▶ _Exercise aim_
In the records below, find the line containing "Open your browser of choice", then reproduce that line and every one after it to the end, exactly and alone.

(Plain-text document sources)
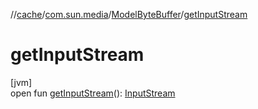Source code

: //[cache](../../../index.md)/[com.sun.media](../index.md)/[ModelByteBuffer](index.md)/[getInputStream](get-input-stream.md)

# getInputStream

[jvm]\
open fun [getInputStream](get-input-stream.md)(): [InputStream](https://docs.oracle.com/javase/8/docs/api/java/io/InputStream.html)
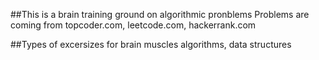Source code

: ##This is a brain training ground on algorithmic pronblems
Problems are coming from topcoder.com, leetcode.com, hackerrank.com

##Types of excersizes for brain muscles
algorithms, data structures
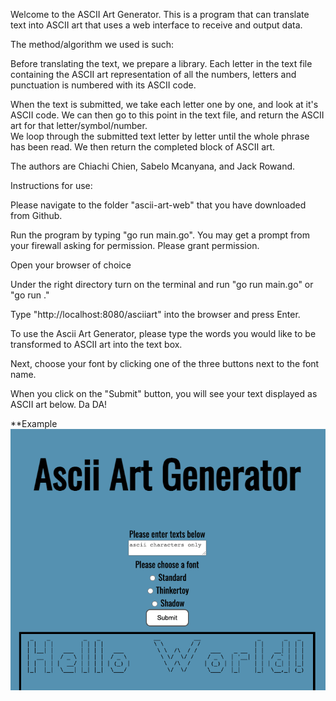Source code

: Welcome to the ASCII Art Generator. This is a program that can translate text into ASCII art that uses a web interface to receive and output data.

The method/algorithm we used is such:

Before translating the text, we prepare a library. Each letter in the text file containing the ASCII art representation of all the numbers, letters and punctuation is numbered with its ASCII code.

When the text is submitted, we take each letter one by one, and look at it's ASCII code. We can then go to this point in the text file, and return the ASCII art for that letter/symbol/number.  
We loop through the submitted text letter by letter until the whole phrase has been read.
We then return the completed block of ASCII art.


The authors are Chiachi Chien, Sabelo Mcanyana, and Jack Rowand.  


Instructions for use:


Please navigate to the folder "ascii-art-web" that you have downloaded from Github.

Run the program by typing "go run main.go". You may get a prompt from your firewall asking for permission. Please grant permission.

Open your browser of choice

Under the right directory turn on the terminal and run "go run main.go" or "go run ."

Type "http://localhost:8080/asciiart" into the browser and press Enter.

To use the Ascii Art Generator, please type the words you would like to be transformed to ASCII art into the text box.

Next, choose your font by clicking one of the three buttons next to the font name.

When you click on the "Submit" button, you will see your text displayed as ASCII art below. Da DA!

**Example
![Example](/img.png)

▶ _Exercise response_
Open your browser of choice

Under the right directory turn on the terminal and run "go run main.go" or "go run ."

Type "http://localhost:8080/asciiart" into the browser and press Enter.

To use the Ascii Art Generator, please type the words you would like to be transformed to ASCII art into the text box.

Next, choose your font by clicking one of the three buttons next to the font name.

When you click on the "Submit" button, you will see your text displayed as ASCII art below. Da DA!

**Example
![Example](/img.png)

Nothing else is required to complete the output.